Mas quem, afinal, poderia determinar qual era e como se havia de entender “a Palavra de
Deus”? A resposta circulava já num folheto à parte, no qual se dizia que, em matéria de
interpretação bíblica, a primeira pessoa a quem se deveria acudir era ninguém mais,
ninguém menos do que o próprio Lutero. Era ele, aos olhos dos camponeses, o homem
autorizado a interpretar, como oráculo infalível, a Palavra de Deus. Não foi preciso esperar
muito para que as autoridades seculares exigissem de Lutero um posição clara.
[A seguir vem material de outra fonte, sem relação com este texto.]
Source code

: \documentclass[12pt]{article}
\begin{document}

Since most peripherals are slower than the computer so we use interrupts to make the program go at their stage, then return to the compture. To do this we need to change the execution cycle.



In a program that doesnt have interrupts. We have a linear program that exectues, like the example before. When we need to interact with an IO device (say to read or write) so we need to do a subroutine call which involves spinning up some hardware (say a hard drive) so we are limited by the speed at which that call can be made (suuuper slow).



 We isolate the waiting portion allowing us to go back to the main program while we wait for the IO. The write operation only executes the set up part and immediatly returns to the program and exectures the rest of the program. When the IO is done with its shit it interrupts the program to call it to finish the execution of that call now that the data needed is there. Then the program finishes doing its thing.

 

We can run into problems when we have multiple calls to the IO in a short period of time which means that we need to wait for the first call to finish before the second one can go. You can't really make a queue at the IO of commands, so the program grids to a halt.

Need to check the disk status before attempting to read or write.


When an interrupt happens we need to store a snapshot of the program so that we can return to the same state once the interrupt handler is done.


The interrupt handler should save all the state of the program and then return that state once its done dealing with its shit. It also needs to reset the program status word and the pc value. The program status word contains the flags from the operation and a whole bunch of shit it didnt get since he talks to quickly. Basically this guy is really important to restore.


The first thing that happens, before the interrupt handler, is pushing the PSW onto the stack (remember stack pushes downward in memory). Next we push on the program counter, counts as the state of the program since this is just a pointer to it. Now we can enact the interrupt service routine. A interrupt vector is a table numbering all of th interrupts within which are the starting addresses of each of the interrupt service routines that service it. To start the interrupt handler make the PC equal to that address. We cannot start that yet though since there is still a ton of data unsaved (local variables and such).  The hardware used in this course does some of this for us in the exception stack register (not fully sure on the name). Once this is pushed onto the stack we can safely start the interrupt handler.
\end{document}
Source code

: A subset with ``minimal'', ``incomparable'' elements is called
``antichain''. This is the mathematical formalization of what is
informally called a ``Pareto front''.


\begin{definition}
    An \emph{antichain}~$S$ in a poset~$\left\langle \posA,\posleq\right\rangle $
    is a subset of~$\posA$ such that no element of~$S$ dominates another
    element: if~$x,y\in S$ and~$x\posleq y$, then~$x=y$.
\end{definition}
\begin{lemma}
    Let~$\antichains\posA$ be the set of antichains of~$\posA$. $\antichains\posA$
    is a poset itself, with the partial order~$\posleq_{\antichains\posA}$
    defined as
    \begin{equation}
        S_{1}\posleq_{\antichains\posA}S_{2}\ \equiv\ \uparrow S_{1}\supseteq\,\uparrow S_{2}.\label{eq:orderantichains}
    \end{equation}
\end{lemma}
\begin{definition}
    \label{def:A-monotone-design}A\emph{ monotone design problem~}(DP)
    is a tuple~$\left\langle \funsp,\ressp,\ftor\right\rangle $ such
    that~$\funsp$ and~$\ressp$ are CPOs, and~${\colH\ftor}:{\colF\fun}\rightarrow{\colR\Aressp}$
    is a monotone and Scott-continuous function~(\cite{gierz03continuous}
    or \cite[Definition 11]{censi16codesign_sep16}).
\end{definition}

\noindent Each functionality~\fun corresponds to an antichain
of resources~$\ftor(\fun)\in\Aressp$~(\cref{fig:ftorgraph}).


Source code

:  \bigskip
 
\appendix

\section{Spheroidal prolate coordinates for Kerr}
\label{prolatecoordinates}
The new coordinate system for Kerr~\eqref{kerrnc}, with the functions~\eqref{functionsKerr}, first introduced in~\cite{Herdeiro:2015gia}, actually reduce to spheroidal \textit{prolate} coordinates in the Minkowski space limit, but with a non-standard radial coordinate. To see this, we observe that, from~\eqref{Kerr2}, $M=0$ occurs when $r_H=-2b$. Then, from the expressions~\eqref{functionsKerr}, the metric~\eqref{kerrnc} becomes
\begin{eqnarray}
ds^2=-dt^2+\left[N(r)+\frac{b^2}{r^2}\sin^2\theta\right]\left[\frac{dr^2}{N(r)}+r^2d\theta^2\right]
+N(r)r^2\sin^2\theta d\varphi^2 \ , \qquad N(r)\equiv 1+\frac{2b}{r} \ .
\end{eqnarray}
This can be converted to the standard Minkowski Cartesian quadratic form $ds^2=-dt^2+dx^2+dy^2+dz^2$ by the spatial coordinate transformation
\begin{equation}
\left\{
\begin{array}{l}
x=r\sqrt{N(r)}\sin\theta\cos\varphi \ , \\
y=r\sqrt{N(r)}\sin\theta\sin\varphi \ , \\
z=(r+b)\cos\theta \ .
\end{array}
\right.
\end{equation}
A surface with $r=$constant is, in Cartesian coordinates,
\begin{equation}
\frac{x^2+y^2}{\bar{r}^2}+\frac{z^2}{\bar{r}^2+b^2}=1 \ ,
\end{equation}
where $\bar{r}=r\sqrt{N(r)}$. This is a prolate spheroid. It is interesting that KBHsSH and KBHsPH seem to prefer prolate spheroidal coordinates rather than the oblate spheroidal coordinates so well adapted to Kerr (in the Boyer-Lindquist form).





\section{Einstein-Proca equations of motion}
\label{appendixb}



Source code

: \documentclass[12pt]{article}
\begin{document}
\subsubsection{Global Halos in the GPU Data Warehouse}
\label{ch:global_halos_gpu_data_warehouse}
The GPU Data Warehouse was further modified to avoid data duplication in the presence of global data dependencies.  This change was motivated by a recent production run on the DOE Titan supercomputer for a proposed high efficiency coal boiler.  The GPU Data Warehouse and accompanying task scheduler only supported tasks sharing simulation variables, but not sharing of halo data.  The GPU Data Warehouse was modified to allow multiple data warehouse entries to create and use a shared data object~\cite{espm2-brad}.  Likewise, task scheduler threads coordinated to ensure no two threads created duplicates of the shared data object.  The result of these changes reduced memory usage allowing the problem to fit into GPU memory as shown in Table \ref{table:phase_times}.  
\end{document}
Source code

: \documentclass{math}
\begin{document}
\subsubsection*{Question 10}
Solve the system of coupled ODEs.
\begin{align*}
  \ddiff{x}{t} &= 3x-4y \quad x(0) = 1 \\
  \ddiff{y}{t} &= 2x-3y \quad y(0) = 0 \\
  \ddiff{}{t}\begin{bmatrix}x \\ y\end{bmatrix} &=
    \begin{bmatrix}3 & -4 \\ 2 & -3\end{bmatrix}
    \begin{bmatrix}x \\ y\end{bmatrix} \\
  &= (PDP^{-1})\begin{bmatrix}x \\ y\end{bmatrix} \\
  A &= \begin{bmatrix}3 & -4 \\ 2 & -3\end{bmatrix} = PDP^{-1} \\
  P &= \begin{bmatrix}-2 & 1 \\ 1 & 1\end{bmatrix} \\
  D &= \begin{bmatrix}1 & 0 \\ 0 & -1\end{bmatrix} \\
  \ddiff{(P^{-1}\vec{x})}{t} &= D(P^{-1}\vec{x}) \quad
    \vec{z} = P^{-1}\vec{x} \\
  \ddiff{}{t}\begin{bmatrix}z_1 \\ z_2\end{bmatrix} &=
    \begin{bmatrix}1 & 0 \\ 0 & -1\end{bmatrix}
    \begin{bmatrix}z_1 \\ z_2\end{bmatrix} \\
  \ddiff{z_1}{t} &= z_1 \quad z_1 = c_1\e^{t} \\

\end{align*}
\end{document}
A primeira
resposta de Lutero, escrita ainda em 1525, foi mais ou menos ambígua: na Exortação à
paz, a propósito dos Doze artigos antes mencionados, o “reformador” se dirigia tanto aos
príncipes quanto aos camponeses e, se declarava legítimas as reivindicações, não deixava
de repreender os que, sem resignar-se, se revoltavam contra a própria condição.

Mas, diante dos massacres perpetrados continuamente pelos revoltosos, Lutero se viu
instado a dirigir-se outra vez aos príncipes alemães. Dessa vez, na obra incendiária Contra
as hordas assaltantes e homicidas dos camponeses, escrita com o mais duro de sua
cortante retórica, Lutero não só autoriza como exorta os príncipes a matarem os
camponeses como a “cachorros danados”, com o pretexto de que isto era não só um dever,
mas uma obra agradável a Deus [5]. “A revolta”, com efeito, “foi afogada em sangue, entre
maio e junho de 1525, e foram impostos terríveis castigos. Thomas Müntzer”, que tanto
havia contribuído para acender o espírito revolucionário, “uma vez feito prisioneiro, foi
decapitado” [6].
Todo esse triste episódio manifesta a tendência, que se foi acentuando à medida que a
“Reforma” se consolidava, a conferir cada vez mais poder aos soberanos temporais em
assuntos tanto políticos como religiosos. Além de ter feito Lutero perder popularidade
entre as massas, o resultado da Guerra dos Camponeses não se limitou a um simples
incremento de poder político nas mãos dos príncipes, senão que outorgou a estes um papel
protagônico, para não dizer exclusivo, para dirimir conflitos religiosos e, no fim das
contas, para determinar qual é a interpretação “legítima” das Escrituras.

Somadas, pois, às delicadas circunstâncias históricas da Alemanha no século XVI, as


doutrinas de Lutero sobre a interpretação da Bíblia, do “sacerdócio universal dos fiéis e da
Igreja como comunidade invisível dos verdadeiros cristãos, unidos pelo vínculo da fé,
contribuíram para o destronamento da organização eclesiástica” [7], cujo lugar veio a ser
ocupado justamente pelas autoridades seculares, isto é, pelo que hoje chamaríamos Estado.
Sem o marco de uma Tradição universalmente reconhecida como norma da fé, sem o
auxílio de um Magistério encarregado de zelar pela unidade da doutrina cristã, sem uma
Igreja, enfim, com estruturas hierárquicas claramente definidas, a única solução possível
para os “reformadores” era fundar, não mais a Igreja, mas as igrejas sobre os governantes
de seus respectivos territórios: assim surgiram as igrejas territoriais alemãs
(Landeskirchen), e assim foi entregue aos príncipes e magistrados o que, até então, fora
prerrogativa do Magistério eclesiástico.